This article originally ran as the Washington Report column in the October 2013 issue of the ESOP Report, the newsletter of The ESOP Association. The ESOP Report newsletter is available to Association members on the website.
With the conclusion of Employee Ownership Month, we thought it was an important message to stay focused on your ESOP.
There is no question that the mess in D.C. with the Congress and the President not able to keep basic government functions operational causes most people to throw their hands up and say, “Don’t bother me about possible legislative action involving ESOP laws; Congress cannot even keep the government’s doors open. Fie on all.”
This reaction dominates citizen views, be they left, right, middle of the road, or all of the above.
This column has often said that the effective advocate has to understand the Big Picture to win a specific campaign for ESOPs. But, as Ralph Waldo Emerson said, a foolish consistency is the hobgoblin of small minds.
So, ESOP advocates will be taking a very risky posture to tune down outreach to their members of Congress on the grounds that Congress will do nothing to alter current tax laws to the detriment of employee owners.
Number one, the Congressional tax committees are not Congress.
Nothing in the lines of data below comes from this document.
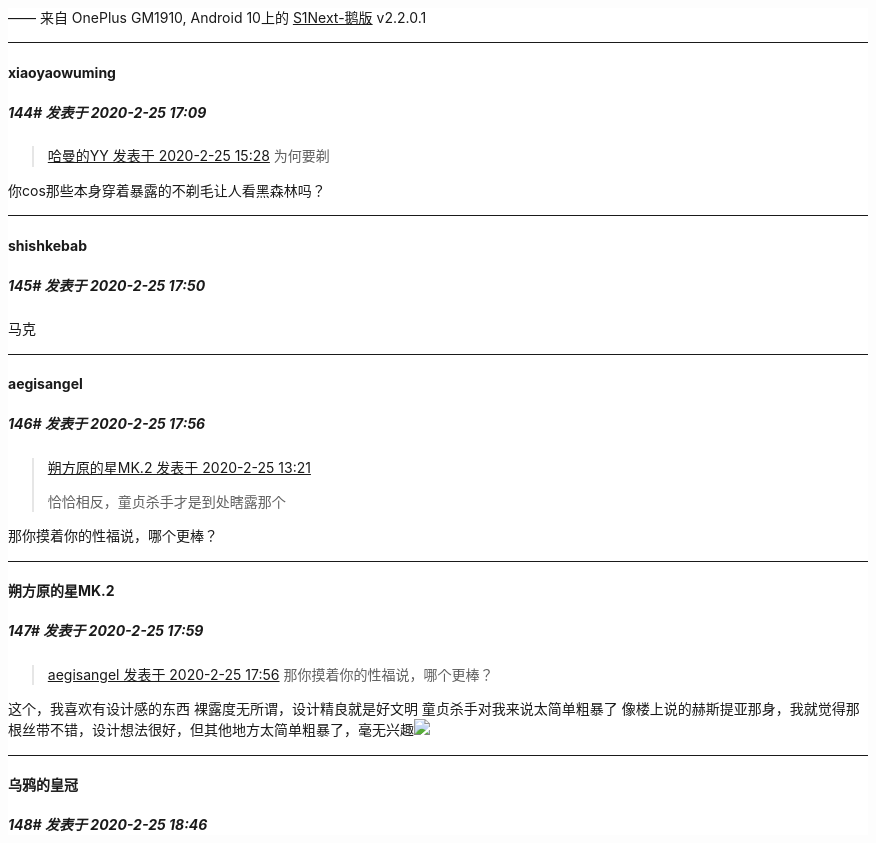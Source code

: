 —— 来自 OnePlus GM1910, Android 10上的 [S1Next-鹅版](https://github.com/ykrank/S1-Next/releases) v2.2.0.1


-----

####  xiaoyaowuming  
##### 144#       发表于 2020-2-25 17:09


<blockquote><a href="httphttps://bbs.saraba1st.com/2b/forum.php?mod=redirect&amp;goto=findpost&amp;pid=46521492&amp;ptid=1915523" target="_blank">哈曼的YY 发表于 2020-2-25 15:28</a>
为何要剃</blockquote>
你cos那些本身穿着暴露的不剃毛让人看黑森林吗？


-----

####  shishkebab  
##### 145#       发表于 2020-2-25 17:50


马克


-----

####  aegisangel  
##### 146#       发表于 2020-2-25 17:56


<blockquote><a href="httphttps://bbs.saraba1st.com/2b/forum.php?mod=redirect&amp;goto=findpost&amp;pid=46520144&amp;ptid=1915523" target="_blank">朔方原的星MK.2 发表于 2020-2-25 13:21</a>

恰恰相反，童贞杀手才是到处瞎露那个</blockquote>
那你摸着你的性福说，哪个更棒？


-----

####  朔方原的星MK.2  
##### 147#       发表于 2020-2-25 17:59


<blockquote><a href="httphttps://bbs.saraba1st.com/2b/forum.php?mod=redirect&amp;goto=findpost&amp;pid=46523171&amp;ptid=1915523" target="_blank">aegisangel 发表于 2020-2-25 17:56</a>
那你摸着你的性福说，哪个更棒？</blockquote>
这个，我喜欢有设计感的东西
裸露度无所谓，设计精良就是好文明
童贞杀手对我来说太简单粗暴了
像楼上说的赫斯提亚那身，我就觉得那根丝带不错，设计想法很好，但其他地方太简单粗暴了，毫无兴趣<img src="https://static.saraba1st.com/image/smiley/face2017/009.gif" referrerpolicy="no-referrer">


-----

####  乌鸦的皇冠  
##### 148#       发表于 2020-2-25 18:46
What they do in developing new tax laws is not 100%, or even 50%, determined by the Congressional and White House gridlock.
Number two, what the tax committees do is 90% of the final tax law changes that will be included in a reformed tax code when action by Congress is finally taken.
In other words, the tax committees may finalize their versions of a new tax bill in 2014, and Congress may not send a new tax reform proposal to the President until 2015/2016 or even beyond. But that 2015/2016 proposal will be very likely be nearly the same as what the tax committees agreed to in 2013/2014.
Number three, what is the negative outcome of ESOP advocates continuing to make the case that the Federal tax code should continue a modest national policy to continue the best jobs policy in the U.S. because ESOP companies in the vast majority of instances are more productive, more profitable providing locally-controlled, sustainable jobs with excellent retirement savings benefits? There is none.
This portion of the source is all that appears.